Tem cachorro novo na vizinhança. Escuto o seu choro comprido de madrugada, uns uivos tristes. Vou à biblioteca, nos fundos do apartamento, sondar o miolo da quadra. De qual destas mil janelas apagadas o cachorro nos manda seu recado? Os latidos reverberam por entre os prédios, batem nas nuvens, se misturam aos trovões de junho. Não entendo o que ele diz, ninguém entende, mas, e se entendêssemos? O que faríamos por ele?
Tudo isso para dizer que, uma vez, falei com um cachorro. Ou quase isso. Juro que estava sóbrio. Foi uma conversa curta e informal, mas marcante, já vai fazer uns 15 anos. Na época, eu morava numa quitinete na Visconde de Guarapuava. Solteiro, chegava em casa muito tarde, a pé, e vinha atento pela região do Guadalupe, desviando de sombras e assaltantes. Uma noite, no entanto, paguei o preço da boemia.

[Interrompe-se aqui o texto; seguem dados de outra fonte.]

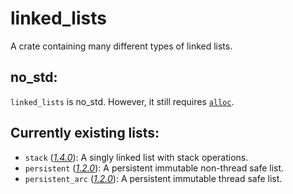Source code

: # linked_lists
A crate containing many different types of linked lists.

## no_std:
`linked_lists` is no_std. However, it still requires [`alloc`](https://doc.rust-lang.org/alloc/).

## Currently existing lists:
- `stack` (*[1.4.0][stackversion]*): A singly linked list with stack operations.
- `persistent` (*[1.2.0][persistentversion]*): A persistent immutable non-thread safe list.
- `persistent_arc` (*[1.2.0][persistentarcversion]*): A persistent immutable thread safe list.

[stackversion]: https://docs.rs/linked_lists/0.1.6/linked_lists/stack/constant.VERSION.html
[persistentversion]: https://docs.rs/linked_lists/0.1.6/linked_lists/persistent/constant.VERSION.html
[persistentarcversion]: https://docs.rs/linked_lists/0.1.6/linked_lists/persistent_arc/constant.VERSION.html
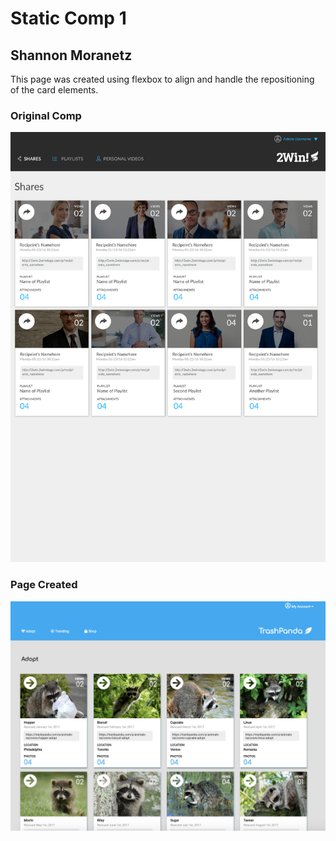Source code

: # Static Comp 1
## Shannon Moranetz

This page was created using flexbox to align and handle the repositioning of the card elements. 

### Original Comp

![Original Comp](/images/screen2.jpg "Original Comp")

### Page Created 

![Page Created](/images/screen1.png "Page Created")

Quando vi, um sujeito me seguia de perto, atravessando a André de Barros, com um sorriso na cara. Na verdade era um menino crescido, mas menino e parecia feliz. Ele me olhava nos olhos, sem sinal de culpa, má intenção ou vergonha, só que em silêncio. Acelerei, desconfiado, e ele acelerou também. Mau negócio, paciência, o jeito era esfriar o sangue, correr seria ofensivo, um convite à confusão. Assim, mantive a linha, e ele me acompanhou ao longo da João Negrão, até a esquina do meu prédio. Depois ficou ali, perdido, eu olhando para ele da portaria iluminada, sem decidir se me despedia ou não. Aí passou um carro com o som alto, tubos de neon azul no chassi, e o menino saiu correndo atrás daquilo, feito um doido, magnetizado.
Comentei o caso com o porteiro e ele me tranquilizou: ah, é o menino cachorro. Fiquei perplexo, menino o quê? Apareceu já faz duas, três semanas, está sempre na área, sozinho. É tão carente, coitado, revira a lixeira do condomínio, persegue pneus e baratas, decerto também sonha com um lar, um dono, uma companheira. Não se preocupe com ele, me disse o porteiro. Ah, claro, pode deixar, agradeci o esclarecimento, fingindo naturalidade, e subi. Fui dormir me sentindo, eu também, mais solitário.
Aquilo aconteceu outras vezes. Eu voltava para casa, o menino cachorro atrás, me escoltando, e já era desnecessário tomar tanto cuidado ao cruzar o Terminal do Guadalupe. De vez em quando eu jogava para o menino uma moeda, e ele saía voando, dava a volta na quadra, rolava na grama do canteiro central da Visconde. Uma noite, partiu atrás de um caminhão de lixo, e correu quase até a Ponte Preta. Mas o caminhão parou e ele ficou sem saber o que fazer, meio sem graça. Tinha mais desejos de morder do que dentes. Nisso, era igual a todo mundo.
Sobre a conversa que tivemos, serei breve. Era comum que eu falasse com ele durante nossos passeios, frases retóricas acho que vai chover, como está frio, tempo feio, que saudade das estrelas. Ele, sempre quieto. Até que, certa madrugada, perguntou meu nome. Levei um susto, respondi e perguntei o dele. Ele respondeu e me disse, sereno, que não era um cachorro de verdade. Disse que era um menino encantado, que aquela não era a sua forma original, e que um dia me contaria a história toda. Antes de ir embora, me aconselhou a jamais me deixar levar pelas aparências.
Nunca mais o vi. Mas é impossível não lembrar dele agora, quando chego à janela da minha biblioteca, à noite, e ouço os ganidos do novo cãozinho da vizinhança. Não compreendo sua língua, embora eu saiba, sim, o que ele está querendo nos dizer. É o nome do feiticeiro que o transformou. O encantador de crianças revelado na voz dos cachorros, à espera de quem os traduza.